**TASK INPUT:**
--- START ---

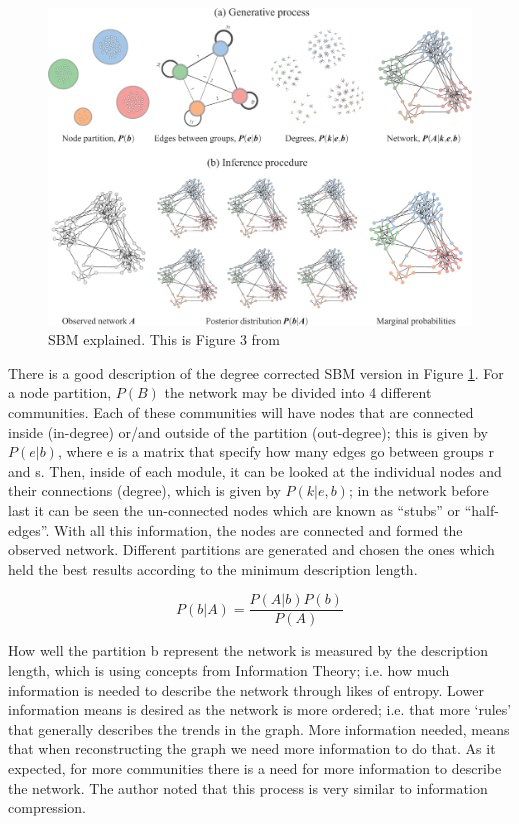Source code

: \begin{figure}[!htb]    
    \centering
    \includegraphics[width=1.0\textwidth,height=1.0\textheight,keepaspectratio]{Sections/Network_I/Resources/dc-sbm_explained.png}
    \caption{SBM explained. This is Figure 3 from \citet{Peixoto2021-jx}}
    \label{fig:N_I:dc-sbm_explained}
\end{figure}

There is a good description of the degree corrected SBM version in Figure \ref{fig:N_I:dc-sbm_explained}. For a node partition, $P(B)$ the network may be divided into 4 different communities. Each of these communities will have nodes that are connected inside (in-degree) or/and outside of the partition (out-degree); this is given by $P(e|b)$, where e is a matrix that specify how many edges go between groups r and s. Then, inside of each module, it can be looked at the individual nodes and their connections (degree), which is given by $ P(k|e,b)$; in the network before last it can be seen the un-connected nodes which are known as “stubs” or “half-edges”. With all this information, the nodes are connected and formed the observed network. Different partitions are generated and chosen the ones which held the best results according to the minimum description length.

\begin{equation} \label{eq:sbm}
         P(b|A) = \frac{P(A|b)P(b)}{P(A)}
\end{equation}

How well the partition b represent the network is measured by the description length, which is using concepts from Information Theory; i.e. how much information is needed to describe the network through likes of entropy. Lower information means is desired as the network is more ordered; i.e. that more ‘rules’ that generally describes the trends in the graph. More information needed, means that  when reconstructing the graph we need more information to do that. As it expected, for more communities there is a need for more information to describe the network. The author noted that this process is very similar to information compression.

--- END ---

**ABOUT THIS EXERCISE:** Scan the records for lines that hold "begin", and reproduce each one you find.

**OUTPUT FOR THIS TASK:**
: \begin{figure}[!htb]    
\begin{equation} \label{eq:sbm}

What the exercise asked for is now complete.